1. Getting Started
One of the most difficult steps in writing a paper is the very first step. We may have many great ideas for a certain assignment, but we can feel pretty lost when it comes to getting started with the writing--we don't always know where and how to write the beginning sentences. To avoid frustration, you can start out with a mind dump and just dump your random thoughts onto paper. For this exercise, you should dump your thoughts onto paper in small text boxes.
Imagine that your writing assignment is to explore symbolism in the childhood tale of Little Read Riding Hood. In the samples provided to the left (click to enlarge), you will see several text boxes that contain random thoughts concerning events and symbols in the story.
2. Creating Text Boxes
To create a text box in Microsoft Word©, simply go to the menu bar and select Insert -> Text Box. Your cursor will turn into a cross-like shape that you can use to draw a box.
Create a few boxes and begin writing random thoughts inside each one. You can format and arrange the boxes later.
At first, you don't have to worry about which thoughts represent major topics and which represent subtopics. After you've dumped all your thoughts onto paper, you can start to arrange your boxes into an organized pattern. You will be able to move your boxes around on the paper by clicking and dragging.

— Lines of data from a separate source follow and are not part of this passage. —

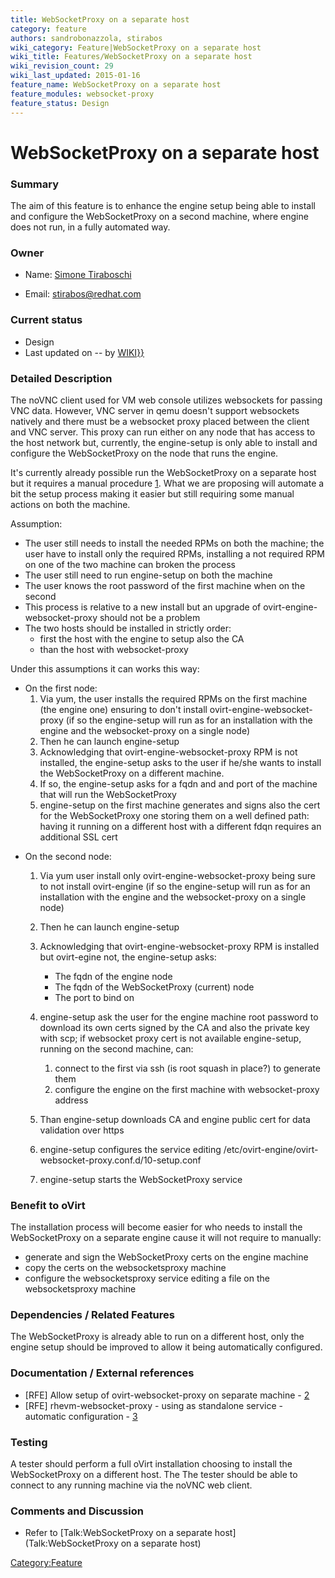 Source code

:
 ```yaml
---
title: WebSocketProxy on a separate host
category: feature
authors: sandrobonazzola, stirabos
wiki_category: Feature|WebSocketProxy on a separate host
wiki_title: Features/WebSocketProxy on a separate host
wiki_revision_count: 29
wiki_last_updated: 2015-01-16
feature_name: WebSocketProxy on a separate host
feature_modules: websocket-proxy
feature_status: Design
---
```


# WebSocketProxy on a separate host

### Summary

The aim of this feature is to enhance the engine setup being able to install and configure the WebSocketProxy on a second machine, where engine does not run, in a fully automated way.

### Owner

*   Name: [ Simone Tiraboschi](User:stirabos)

<!-- -->

*   Email: <stirabos@redhat.com>

### Current status

*   Design
*   Last updated on -- by [ WIKI}}](User:{{urlencode:{{REVISIONUSER}})

### Detailed Description

The noVNC client used for VM web console utilizes websockets for passing VNC data. However, VNC server in qemu doesn't support websockets natively and there must be a websocket proxy placed between the client and VNC server. This proxy can run either on any node that has access to the host network but, currently, the engine-setup is only able to install and configure the WebSocketProxy on the node that runs the engine.

It's currently already possible run the WebSocketProxy on a separate host but it requires a manual procedure [1](http://www.ovirt.org/Features/noVNC_console#Setup_Websocket_Proxy_on_a_Separate_Machine). What we are proposing will automate a bit the setup process making it easier but still requiring some manual actions on both the machine.

Assumption:

*   The user still needs to install the needed RPMs on both the machine; the user have to install only the required RPMs, installing a not required RPM on one of the two machine can broken the process
*   The user still need to run engine-setup on both the machine
*   The user knows the root password of the first machine when on the second
*   This process is relative to a new install but an upgrade of ovirt-engine-websocket-proxy should not be a problem
*   The two hosts should be installed in strictly order:
    -   first the host with the engine to setup also the CA
    -   than the host with websocket-proxy

Under this assumptions it can works this way:

*   On the first node:
    1.  Via yum, the user installs the required RPMs on the first machine (the engine one) ensuring to don't install ovirt-engine-websocket-proxy (if so the engine-setup will run as for an installation with the engine and the websocket-proxy on a single node)
    2.  Then he can launch engine-setup
    3.  Acknowledging that ovirt-engine-websocket-proxy RPM is not installed, the engine-setup asks to the user if he/she wants to install the WebSocketProxy on a different machine.
    4.  If so, the engine-setup asks for a fqdn and and port of the machine that will run the WebSocketProxy
    5.  engine-setup on the first machine generates and signs also the cert for the WebSocketProxy one storing them on a well defined path: having it running on a different host with a different fdqn requires an additional SSL cert

<!-- -->

*   On the second node:
    1.  Via yum user install only ovirt-engine-websocket-proxy being sure to not install ovirt-engine (if so the engine-setup will run as for an installation with the engine and the websocket-proxy on a single node)
    2.  Then he can launch engine-setup
    3.  Acknowledging that ovirt-engine-websocket-proxy RPM is installed but ovirt-egine not, the engine-setup asks:
        -   The fqdn of the engine node
        -   The fqdn of the WebSocketProxy (current) node
        -   The port to bind on

    4.  engine-setup ask the user for the engine machine root password to download its own certs signed by the CA and also the private key with scp; if websocket proxy cert is not available engine-setup, running on the second machine, can:
        1.  connect to the first via ssh (is root squash in place?) to generate them
        2.  configure the engine on the first machine with websocket-proxy address

    5.  Than engine-setup downloads CA and engine public cert for data validation over https
    6.  engine-setup configures the service editing /etc/ovirt-engine/ovirt-websocket-proxy.conf.d/10-setup.conf
    7.  engine-setup starts the WebSocketProxy service

### Benefit to oVirt

The installation process will become easier for who needs to install the WebSocketProxy on a separate engine cause it will not require to manually:

*   generate and sign the WebSocketProxy certs on the engine machine
*   copy the certs on the websocketsproxy machine
*   configure the websocketsproxy service editing a file on the websocketsproxy machine

### Dependencies / Related Features

The WebSocketProxy is already able to run on a different host, only the engine setup should be improved to allow it being automatically configured.

### Documentation / External references

*   [RFE] Allow setup of ovirt-websocket-proxy on separate machine - [2](https://bugzilla.redhat.com/show_bug.cgi?id=1080992)
*   [RFE] rhevm-websocket-proxy - using as standalone service - automatic configuration - [3](https://bugzilla.redhat.com/show_bug.cgi?id=985945)

### Testing

A tester should perform a full oVirt installation choosing to install the WebSocketProxy on a different host. The The tester should be able to connect to any running machine via the noVNC web client.

### Comments and Discussion

*   Refer to [Talk:WebSocketProxy on a separate host](Talk:WebSocketProxy on a separate host)

<Category:Feature>
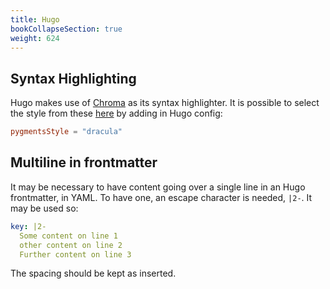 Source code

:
 ```yaml
---
title: Hugo 
bookCollapseSection: true
weight: 624
---
```


## Syntax Highlighting

Hugo makes use of [Chroma](https://github.com/alecthomas/chroma) as its syntax highlighter. It is possible to select the style from these [here](https://xyproto.github.io/splash/docs/all.html) by adding in Hugo config:

```toml
pygmentsStyle = "dracula"
```

## Multiline in frontmatter

It may be necessary to have content going over a single line in an Hugo frontmatter, in YAML. To have one, an escape character is needed, `|2-`. It may be used so:

```yaml
key: |2-
  Some content on line 1
  other content on line 2
  Further content on line 3
```

The spacing should be kept as inserted.
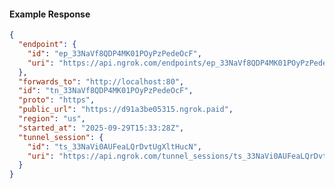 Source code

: <!-- Code generated for API Clients. DO NOT EDIT. -->

#### Example Response

```json
{
  "endpoint": {
    "id": "ep_33NaVf8QDP4MK01POyPzPedeOcF",
    "uri": "https://api.ngrok.com/endpoints/ep_33NaVf8QDP4MK01POyPzPedeOcF"
  },
  "forwards_to": "http://localhost:80",
  "id": "tn_33NaVf8QDP4MK01POyPzPedeOcF",
  "proto": "https",
  "public_url": "https://d91a3be05315.ngrok.paid",
  "region": "us",
  "started_at": "2025-09-29T15:33:28Z",
  "tunnel_session": {
    "id": "ts_33NaVi0AUFeaLQrDvtUgXltHucN",
    "uri": "https://api.ngrok.com/tunnel_sessions/ts_33NaVi0AUFeaLQrDvtUgXltHucN"
  }
}
```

3. Arranging and Organizing
Once you have exhausted your ideas by dumping them into boxes, you are ready to identify the major themes. Decide which of your boxes contain major ideas and line them up on the left.

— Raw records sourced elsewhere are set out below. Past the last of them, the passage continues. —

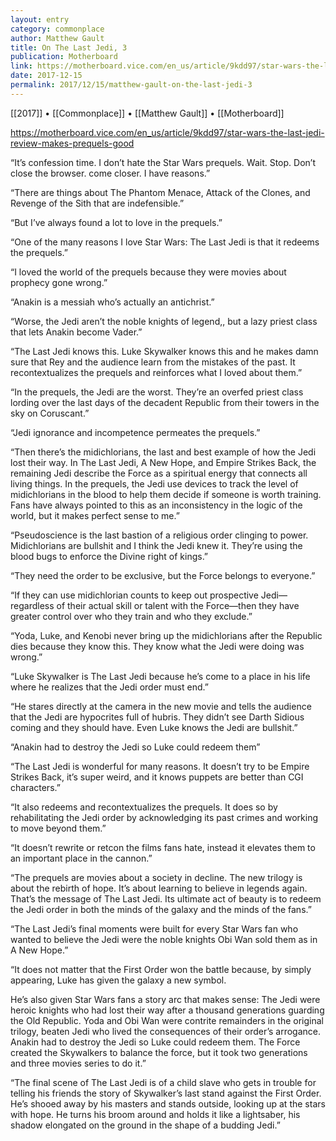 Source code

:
 ```yaml
---
layout: entry
category: commonplace
author: Matthew Gault
title: On The Last Jedi, 3
publication: Motherboard
link: https://motherboard.vice.com/en_us/article/9kdd97/star-wars-the-last-jedi-review-makes-prequels-good
date: 2017-12-15
permalink: 2017/12/15/matthew-gault-on-the-last-jedi-3
---
```


[[2017]] • [[Commonplace]] • [[Matthew Gault]] • [[Motherboard]]

https://motherboard.vice.com/en_us/article/9kdd97/star-wars-the-last-jedi-review-makes-prequels-good

“It’s confession time. I don’t hate the Star Wars prequels. Wait. Stop. Don’t close the browser. come closer. I have reasons.”

“There are things about The Phantom Menace, Attack of the Clones, and Revenge of the Sith that are indefensible.”

“But I’ve always found a lot to love in the prequels.”

“One of the many reasons I love Star Wars: The Last Jedi is that it redeems the prequels.”

“I loved the world of the prequels because they were movies about prophecy gone wrong.”

“Anakin is a messiah who’s actually an antichrist.”

“Worse, the Jedi aren’t the noble knights of legend,, but a lazy priest class that lets Anakin become Vader.”

“The Last Jedi knows this. Luke Skywalker knows this and he makes damn sure that Rey and the audience learn from the mistakes of the past. It recontextualizes the prequels and reinforces what I loved about them.”

“In the prequels, the Jedi are the worst. They’re an overfed priest class lording over the last days of the decadent Republic from their towers in the sky on Coruscant.”

“Jedi ignorance and incompetence permeates the prequels.”

“Then there’s the midichlorians, the last and best example of how the Jedi lost their way. In The Last Jedi, A New Hope, and Empire Strikes Back, the remaining Jedi describe the Force as a spiritual energy that connects all living things. In the prequels, the Jedi use devices to track the level of midichlorians in the blood to help them decide if someone is worth training. Fans have always pointed to this as an inconsistency in the logic of the world, but it makes perfect sense to me.”

“Pseudoscience is the last bastion of a religious order clinging to power. Midichlorians are bullshit and I think the Jedi knew it. They’re using the blood bugs to enforce the Divine right of kings.”

“They need the order to be exclusive, but the Force belongs to everyone.”

“If they can use midichlorian counts to keep out prospective Jedi—regardless of their actual skill or talent with the Force—then they have greater control over who they train and who they exclude.”

“Yoda, Luke, and Kenobi never bring up the midichlorians after the Republic dies because they know this. They know what the Jedi were doing was wrong.”

“Luke Skywalker is The Last Jedi because he’s come to a place in his life where he realizes that the Jedi order must end.”

“He stares directly at the camera in the new movie and tells the audience that the Jedi are hypocrites full of hubris. They didn’t see Darth Sidious coming and they should have. Even Luke knows the Jedi are bullshit.”

“Anakin had to destroy the Jedi so Luke could redeem them”

“The Last Jedi is wonderful for many reasons. It doesn’t try to be Empire Strikes Back, it’s super weird, and it knows puppets are better than CGI characters.”

“It also redeems and recontextualizes the prequels. It does so by rehabilitating the Jedi order by acknowledging its past crimes and working to move beyond them.”

“It doesn’t rewrite or retcon the films fans hate, instead it elevates them to an important place in the cannon.”

“The prequels are movies about a society in decline. The new trilogy is about the rebirth of hope. It’s about learning to believe in legends again. That’s the message of The Last Jedi. Its ultimate act of beauty is to redeem the Jedi order in both the minds of the galaxy and the minds of the fans.”

“The Last Jedi’s final moments were built for every Star Wars fan who wanted to believe the Jedi were the noble knights Obi Wan sold them as in A New Hope.”

“It does not matter that the First Order won the battle because, by simply appearing, Luke has given the galaxy a new symbol.

He’s also given Star Wars fans a story arc that makes sense: The Jedi were heroic knights who had lost their way after a thousand generations guarding the Old Republic. Yoda and Obi Wan were contrite remainders in the original trilogy, beaten Jedi who lived the consequences of their order’s arrogance. Anakin had to destroy the Jedi so Luke could redeem them. The Force created the Skywalkers to balance the force, but it took two generations and three movies series to do it.”

“The final scene of The Last Jedi is of a child slave who gets in trouble for telling his friends the story of Skywalker’s last stand against the First Order. He’s shooed away by his masters and stands outside, looking up at the stars with hope. He turns his broom around and holds it like a lightsaber, his shadow elongated on the ground in the shape of a budding Jedi.”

Then arrange the corresponding or supporting thoughts (subtopics) on the right side.
You can also use color as an organization tool. Text boxes can be edited in any way, so you can add background colors, highlighted text, or colored frames. To edit your text box, just right-click and select edit from the menu.
Continue to add text boxes until your paper is completely outlined--and perhaps until your paper is completely written. You can select, copy, and paste text into a new document to transfer the words into paper paragraphs.